Lakki Marwat: Volleyball might seem an odd sport of choice in Lakki Marwat, a scrubby district of bearded rifle-wielding tribesmen on the border between Pakistan's ‘settled' areas and its lawless tribal belt.

But it makes perfect sense. Volleyball requires little equipment or land, which suits the poverty-stricken players, and games can be played in small courtyards ringed by mud-walled farmhouses, ideal in a tribal society where blood feuds are common.

Unfortunately that also makes it a perfect target for a Taliban massacre.

On January 1, a suicide bomber rammed his truck into a crowd watching a volleyball game in Shah Hassan Khel, a village on the edge of Lakki Marwat. The blast caused one of the highest death tolls of recent years, 97 dead and 40 injured, or about half of those present.

"It was a very horrible scene," said Mohammad Ayoub, the local police chief who evacuated survivors by torchlight.

The atrocity was an act of vengeance: six months earlier the people of Shah Hassan Khel had ejected the Taliban from their village, turning 24 militants over to the army.

But revenge runs in both directions in this rough, tribal land. Now that the traditional 40 days of mourning are coming to an end, the villagers are striking back. Local elders have formed a "peace committee" that is stocking up on weapons and ammunition. Armed patrols have started in the village and surrounding hills. And the villagers have vowed to hunt down those responsible for the carnage and kill them.

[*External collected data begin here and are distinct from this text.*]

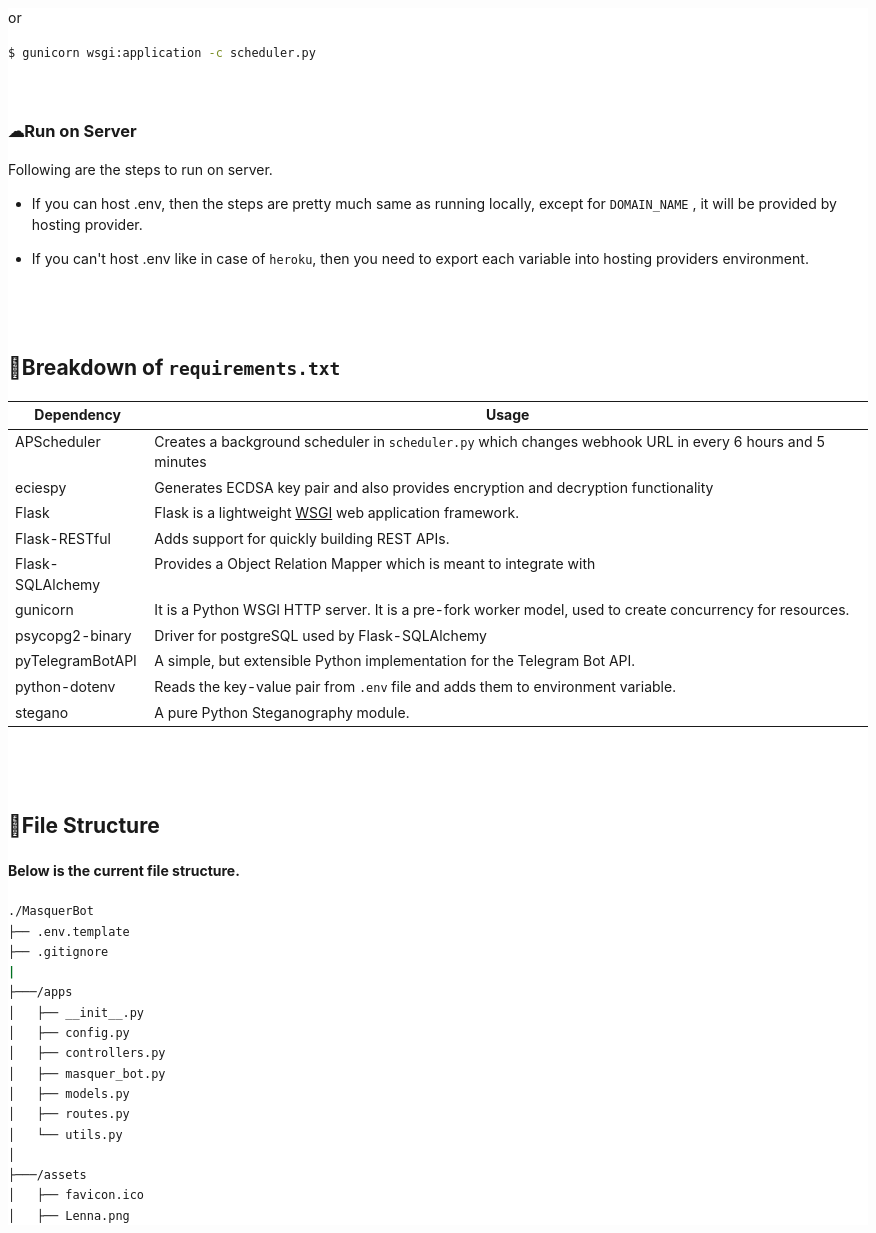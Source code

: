 or 

```bash
$ gunicorn wsgi:application -c scheduler.py
```

<br>

###  ☁Run on Server

Following are the steps to run on server.

- If you can host .env, then the steps are pretty much same as running locally, except for `DOMAIN_NAME` , it will be provided by hosting provider.

- If you can't host .env like in case of `heroku`, then you need to export each variable into hosting providers environment.


<br><br>


## 📃Breakdown of `requirements.txt`

| Dependency       | Usage                                                        |
| ---------------- | ------------------------------------------------------------ |
| APScheduler      | Creates a background scheduler in `scheduler.py` which changes webhook URL in every 6 hours and 5 minutes |
| eciespy          | Generates ECDSA key pair and also provides encryption and decryption functionality |
| Flask            | Flask is a lightweight [WSGI](https://wsgi.readthedocs.io/) web application framework. |
| Flask-RESTful    | Adds support for quickly building REST APIs.                 |
| Flask-SQLAlchemy | Provides a Object Relation Mapper which is meant to integrate with |
| gunicorn         | It is a Python WSGI HTTP server. It is a pre-fork worker model, used to create concurrency for resources. |
| psycopg2-binary  | Driver for postgreSQL used by Flask-SQLAlchemy               |
| pyTelegramBotAPI | A simple, but extensible Python implementation for the Telegram Bot API. |
| python-dotenv    | Reads the key-value pair from `.env` file and adds them to environment variable. |
| stegano          | A pure Python Steganography module.                          |

<br><br>



## 📂File Structure

#### Below is the current file structure.

```bash
./MasquerBot
├── .env.template
├── .gitignore
|
├───/apps
│   ├── __init__.py
│   ├── config.py
│   ├── controllers.py
│   ├── masquer_bot.py
│   ├── models.py
│   ├── routes.py
│   └── utils.py
│
├───/assets
│   ├── favicon.ico
│   ├── Lenna.png
```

"We will track them down. We will capture them, one by one. Then we will kill them, one by one," said Mushtaq Ahmad, an elderly farmer who heads the committee.

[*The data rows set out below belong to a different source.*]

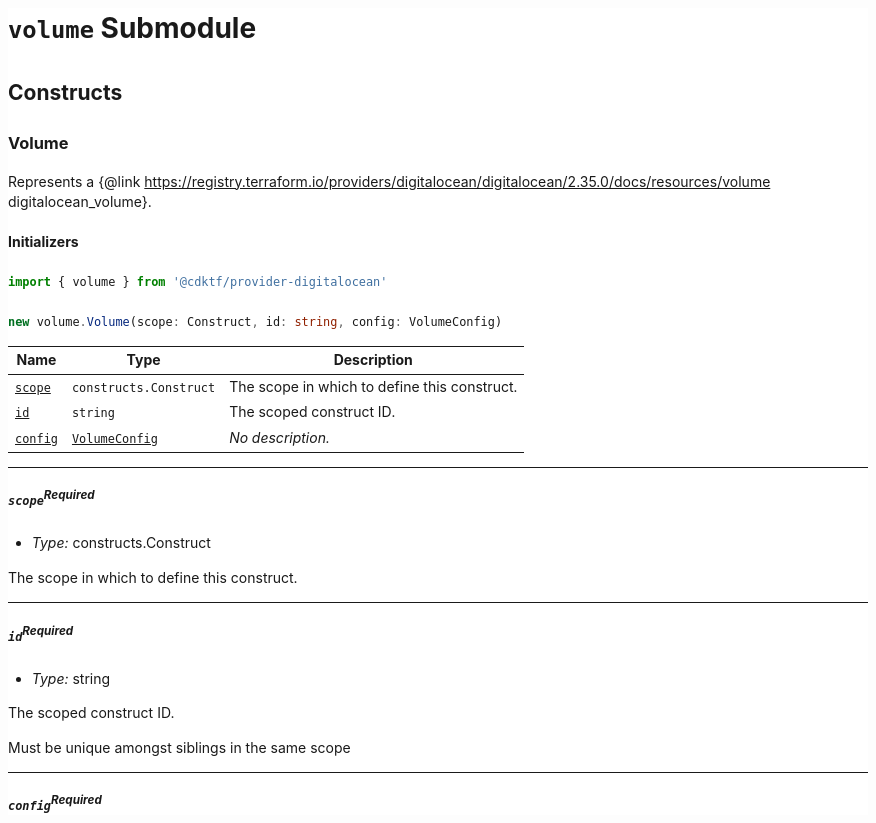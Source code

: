 # `volume` Submodule <a name="`volume` Submodule" id="@cdktf/provider-digitalocean.volume"></a>

## Constructs <a name="Constructs" id="Constructs"></a>

### Volume <a name="Volume" id="@cdktf/provider-digitalocean.volume.Volume"></a>

Represents a {@link https://registry.terraform.io/providers/digitalocean/digitalocean/2.35.0/docs/resources/volume digitalocean_volume}.

#### Initializers <a name="Initializers" id="@cdktf/provider-digitalocean.volume.Volume.Initializer"></a>

```typescript
import { volume } from '@cdktf/provider-digitalocean'

new volume.Volume(scope: Construct, id: string, config: VolumeConfig)
```

| **Name** | **Type** | **Description** |
| --- | --- | --- |
| <code><a href="#@cdktf/provider-digitalocean.volume.Volume.Initializer.parameter.scope">scope</a></code> | <code>constructs.Construct</code> | The scope in which to define this construct. |
| <code><a href="#@cdktf/provider-digitalocean.volume.Volume.Initializer.parameter.id">id</a></code> | <code>string</code> | The scoped construct ID. |
| <code><a href="#@cdktf/provider-digitalocean.volume.Volume.Initializer.parameter.config">config</a></code> | <code><a href="#@cdktf/provider-digitalocean.volume.VolumeConfig">VolumeConfig</a></code> | *No description.* |

---

##### `scope`<sup>Required</sup> <a name="scope" id="@cdktf/provider-digitalocean.volume.Volume.Initializer.parameter.scope"></a>

- *Type:* constructs.Construct

The scope in which to define this construct.

---

##### `id`<sup>Required</sup> <a name="id" id="@cdktf/provider-digitalocean.volume.Volume.Initializer.parameter.id"></a>

- *Type:* string

The scoped construct ID.

Must be unique amongst siblings in the same scope

---

##### `config`<sup>Required</sup> <a name="config" id="@cdktf/provider-digitalocean.volume.Volume.Initializer.parameter.config"></a>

He cradled an AK-47 as he spoke in a closely guarded compound in the district capital, Lakki Marwat. Police have warned him that a second suicide bomber is on the loose, possibly targeting him.

The vengeance-driven backlash is not unique. Tribal militias, known as lashkars, are operating in other corners of North West Frontier province and the tribal belt in Swat, Buner and the Khyber agency. Some work well, others less so, but most analysts agree they can offer powerful resistance to the Taliban advance.

But the proliferation of such private militias, rooted in traditional Pashtun concepts of revenge, also highlight a more worrisome flaw: the failure of the weak Pakistani state to keep the extremists out in the first place.